» DATA LISTING:
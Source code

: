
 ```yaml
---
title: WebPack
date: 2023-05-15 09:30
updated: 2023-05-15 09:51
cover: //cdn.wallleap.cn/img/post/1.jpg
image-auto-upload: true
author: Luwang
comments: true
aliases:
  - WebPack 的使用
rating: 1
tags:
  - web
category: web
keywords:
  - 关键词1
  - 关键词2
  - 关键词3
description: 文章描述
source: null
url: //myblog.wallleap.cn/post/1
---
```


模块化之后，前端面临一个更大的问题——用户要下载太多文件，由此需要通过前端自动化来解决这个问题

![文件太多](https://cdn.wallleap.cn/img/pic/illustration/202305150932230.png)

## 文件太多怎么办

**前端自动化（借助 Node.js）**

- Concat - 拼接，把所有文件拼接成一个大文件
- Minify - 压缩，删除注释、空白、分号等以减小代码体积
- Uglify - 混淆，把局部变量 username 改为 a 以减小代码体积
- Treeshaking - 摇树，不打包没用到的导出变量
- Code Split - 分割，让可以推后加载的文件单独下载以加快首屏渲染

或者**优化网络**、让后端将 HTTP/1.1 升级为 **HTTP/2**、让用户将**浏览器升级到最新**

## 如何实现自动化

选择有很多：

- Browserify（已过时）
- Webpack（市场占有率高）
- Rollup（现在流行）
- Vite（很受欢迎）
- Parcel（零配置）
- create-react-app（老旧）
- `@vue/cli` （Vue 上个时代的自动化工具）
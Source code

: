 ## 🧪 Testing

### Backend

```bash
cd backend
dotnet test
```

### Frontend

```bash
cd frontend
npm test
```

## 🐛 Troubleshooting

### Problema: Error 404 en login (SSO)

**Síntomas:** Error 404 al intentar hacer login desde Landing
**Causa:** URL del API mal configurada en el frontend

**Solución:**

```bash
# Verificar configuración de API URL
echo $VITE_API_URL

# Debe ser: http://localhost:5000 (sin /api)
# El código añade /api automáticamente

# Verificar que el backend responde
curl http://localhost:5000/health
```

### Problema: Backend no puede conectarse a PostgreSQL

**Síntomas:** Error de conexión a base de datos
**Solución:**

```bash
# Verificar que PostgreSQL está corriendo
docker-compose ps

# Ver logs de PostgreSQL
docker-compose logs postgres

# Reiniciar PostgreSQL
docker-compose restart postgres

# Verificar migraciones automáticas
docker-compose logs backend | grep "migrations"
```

» WHAT TO DO: All lines of the material that contain the word "Error" should be listed.

» RESPONSE TO THE TASK:
### Problema: Error 404 en login (SSO)
**Síntomas:** Error 404 al intentar hacer login desde Landing
**Síntomas:** Error de conexión a base de datos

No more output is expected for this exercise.